• EXERCISE PROMPT
Using the line that has "imbalanced data sets." as the starting point, print each line to the end of the material below word for word. Add no other lines.

• GIVEN RECORDS
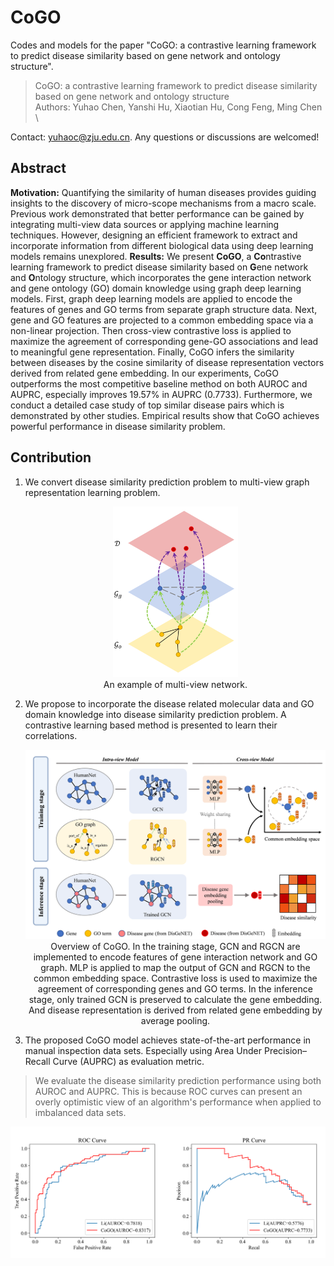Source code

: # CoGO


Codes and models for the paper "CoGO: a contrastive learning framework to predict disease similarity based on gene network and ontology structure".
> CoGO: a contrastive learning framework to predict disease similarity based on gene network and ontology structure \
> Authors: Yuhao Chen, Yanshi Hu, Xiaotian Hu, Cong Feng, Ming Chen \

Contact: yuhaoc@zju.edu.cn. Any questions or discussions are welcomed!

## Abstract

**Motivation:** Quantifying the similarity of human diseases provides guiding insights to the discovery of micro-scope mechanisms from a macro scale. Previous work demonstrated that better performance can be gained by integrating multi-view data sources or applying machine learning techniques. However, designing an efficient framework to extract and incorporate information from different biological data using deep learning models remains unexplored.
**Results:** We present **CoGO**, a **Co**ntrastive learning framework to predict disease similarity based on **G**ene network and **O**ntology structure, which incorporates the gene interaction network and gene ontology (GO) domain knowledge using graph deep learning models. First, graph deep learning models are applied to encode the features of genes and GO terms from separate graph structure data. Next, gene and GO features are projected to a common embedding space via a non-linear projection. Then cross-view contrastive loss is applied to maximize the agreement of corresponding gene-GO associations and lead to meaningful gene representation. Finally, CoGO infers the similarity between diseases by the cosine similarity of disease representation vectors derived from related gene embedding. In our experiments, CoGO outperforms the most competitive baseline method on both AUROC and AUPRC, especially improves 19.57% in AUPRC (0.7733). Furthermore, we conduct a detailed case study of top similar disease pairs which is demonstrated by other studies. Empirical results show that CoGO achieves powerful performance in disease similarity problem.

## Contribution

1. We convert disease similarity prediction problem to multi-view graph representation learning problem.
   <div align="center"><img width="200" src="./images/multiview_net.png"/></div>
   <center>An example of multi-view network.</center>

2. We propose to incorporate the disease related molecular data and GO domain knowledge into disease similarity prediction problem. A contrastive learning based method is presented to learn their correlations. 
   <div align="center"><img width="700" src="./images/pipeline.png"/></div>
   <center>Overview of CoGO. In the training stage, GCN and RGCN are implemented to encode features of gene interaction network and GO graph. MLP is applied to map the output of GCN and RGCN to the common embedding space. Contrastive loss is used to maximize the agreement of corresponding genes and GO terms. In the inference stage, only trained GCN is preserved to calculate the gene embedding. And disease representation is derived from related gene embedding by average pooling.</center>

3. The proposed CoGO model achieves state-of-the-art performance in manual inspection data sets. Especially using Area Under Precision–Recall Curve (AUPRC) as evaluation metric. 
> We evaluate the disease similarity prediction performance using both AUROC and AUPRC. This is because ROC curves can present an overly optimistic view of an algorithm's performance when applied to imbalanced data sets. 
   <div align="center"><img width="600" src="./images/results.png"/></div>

• SOLUTION TO THE PROBLEM
> We evaluate the disease similarity prediction performance using both AUROC and AUPRC. This is because ROC curves can present an overly optimistic view of an algorithm's performance when applied to imbalanced data sets. 
   <div align="center"><img width="600" src="./images/results.png"/></div>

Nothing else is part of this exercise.